Performance critical GUI application (windows,linux) Performance critical GUI application (windows,linux) linux linux

Performance critical GUI application (windows,linux)


First off, I would put some time into trying out a few VB.NET to C# converters. You're basically porting syntax, and there's no reason to do that by hand if you don't have to. Sure, you might have to clean up what comes out of the converter, but that's way better than a by-hand conversion.

Now, as for your questions:

1) does it make sense to do a GUI in winforms but the expensive stuff in native, unmanaged C/C++ ?
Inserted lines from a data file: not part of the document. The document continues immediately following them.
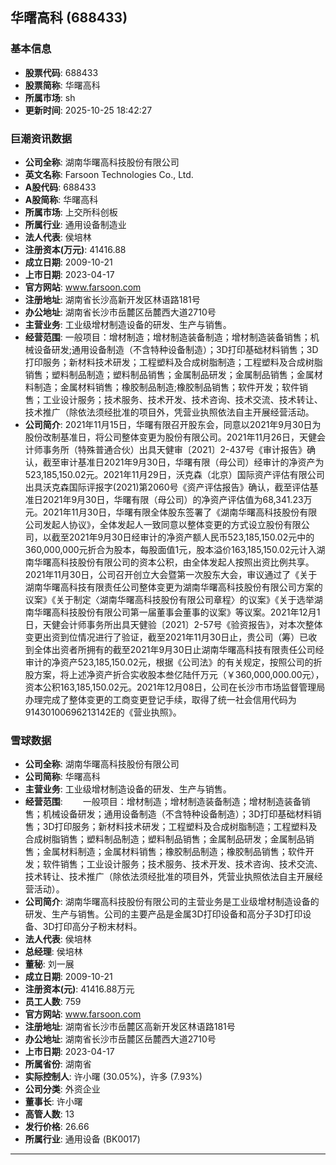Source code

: ## 华曙高科 (688433)

### 基本信息

- **股票代码**: 688433
- **股票简称**: 华曙高科
- **所属市场**: sh
- **更新时间**: 2025-10-25 18:42:27

### 巨潮资讯数据

- **公司全称**: 湖南华曙高科技股份有限公司
- **英文名称**: Farsoon Technologies Co., Ltd.
- **A股代码**: 688433
- **A股简称**: 华曙高科
- **所属市场**: 上交所科创板
- **所属行业**: 通用设备制造业
- **法人代表**: 侯培林
- **注册资本(万元)**: 41416.88
- **成立日期**: 2009-10-21
- **上市日期**: 2023-04-17
- **官方网站**: www.farsoon.com
- **注册地址**: 湖南省长沙高新开发区林语路181号
- **办公地址**: 湖南省长沙市岳麓区岳麓西大道2710号
- **主营业务**: 工业级增材制造设备的研发、生产与销售。
- **经营范围**: 一般项目：增材制造；增材制造装备制造；增材制造装备销售；机械设备研发;通用设备制造（不含特种设备制造）；3D打印基础材料销售；3D打印服务；新材料技术研发；工程塑料及合成树脂制造；工程塑料及合成树脂销售；塑料制品制造；塑料制品销售；金属制品研发；金属制品销售；金属材料制造；金属材料销售；橡胶制品制造;橡胶制品销售；软件开发；软件销售；工业设计服务；技术服务、技术开发、技术咨询、技术交流、技术转让、技术推广（除依法须经批准的项目外，凭营业执照依法自主开展经营活动。
- **公司简介**: 2021年11月15日，华曙有限召开股东会，同意以2021年9月30日为股份改制基准日，将公司整体变更为股份有限公司。2021年11月26日，天健会计师事务所（特殊普通合伙）出具天健审〔2021〕2-437号《审计报告》确认，截至审计基准日2021年9月30日，华曙有限（母公司）经审计的净资产为523,185,150.02元。2021年11月29日，沃克森（北京）国际资产评估有限公司出具沃克森国际评报字(2021)第2060号《资产评估报告》确认，截至评估基准日2021年9月30日，华曙有限（母公司）的净资产评估值为68,341.23万元。2021年11月30日，华曙有限全体股东签署了《湖南华曙高科技股份有限公司发起人协议》，全体发起人一致同意以整体变更的方式设立股份有限公司，以截至2021年9月30日经审计的净资产额人民币523,185,150.02元中的360,000,000元折合为股本，每股面值1元，股本溢价163,185,150.02元计入湖南华曙高科技股份有限公司的资本公积，由全体发起人按照出资比例共享。2021年11月30日，公司召开创立大会暨第一次股东大会，审议通过了《关于湖南华曙高科技有限责任公司整体变更为湖南华曙高科技股份有限公司方案的议案》《关于制定〈湖南华曙高科技股份有限公司章程〉的议案》《关于选举湖南华曙高科技股份有限公司第一届董事会董事的议案》等议案。2021年12月1日，天健会计师事务所出具天健验〔2021〕2-57号《验资报告》，对本次整体变更出资到位情况进行了验证，截至2021年11月30日止，贵公司（筹）已收到全体出资者所拥有的截至2021年9月30日止湖南华曙高科技有限责任公司经审计的净资产523,185,150.02元，根据《公司法》的有关规定，按照公司的折股方案，将上述净资产折合实收股本叁亿陆仟万元（￥360,000,000.00元），资本公积163,185,150.02元。2021年12月08日，公司在长沙市市场监督管理局办理完成了整体变更的工商变更登记手续，取得了统一社会信用代码为91430100696213142E的《营业执照》。

### 雪球数据

- **公司全称**: 湖南华曙高科技股份有限公司
- **公司简称**: 华曙高科
- **主营业务**: 工业级增材制造设备的研发、生产与销售。
- **经营范围**: 　　一般项目：增材制造；增材制造装备制造；增材制造装备销售；机械设备研发；通用设备制造（不含特种设备制造）；3D打印基础材料销售；3D打印服务；新材料技术研发；工程塑料及合成树脂制造；工程塑料及合成树脂销售；塑料制品制造；塑料制品销售；金属制品研发；金属制品销售；金属材料制造；金属材料销售；橡胶制品制造；橡胶制品销售；软件开发；软件销售；工业设计服务；技术服务、技术开发、技术咨询、技术交流、技术转让、技术推广（除依法须经批准的项目外，凭营业执照依法自主开展经营活动）。
- **公司简介**: 湖南华曙高科技股份有限公司的主营业务是工业级增材制造设备的研发、生产与销售。公司的主要产品是金属3D打印设备和高分子3D打印设备、3D打印高分子粉末材料。
- **法人代表**: 侯培林
- **总经理**: 侯培林
- **董秘**: 刘一展
- **成立日期**: 2009-10-21
- **注册资本(元)**: 41416.88万元
- **员工人数**: 759
- **官方网站**: www.farsoon.com
- **注册地址**: 湖南省长沙市岳麓区高新开发区林语路181号
- **办公地址**: 湖南省长沙市岳麓区岳麓西大道2710号
- **上市日期**: 2023-04-17
- **所属省份**: 湖南省
- **实际控制人**: 许小曙 (30.05%)，许多 (7.93%)
- **公司分类**: 外资企业
- **董事长**: 许小曙
- **高管人数**: 13
- **发行价格**: 26.66
- **所属行业**: 通用设备 (BK0017)

---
Not yet. Wait until you've done the conversion, and then find out where you're actually spending your time. There's no reason to jump into mixing C/C++ with C# until you find out that it's necessary. You may find that dropping into unsafe C# is sufficient. Even that may be unnecessary. You might just need to optimize algorithms. Find out what your bottlenecks are and then decide how to fix them.

2) any recommendations for a good cross platform windowing kit that would fit for the scenario described above?

I'd be looking into mono for sure. That's really the best you can do if you're going with C#. It's pretty much either mono or another rewrite in another language when/if you move to Linux.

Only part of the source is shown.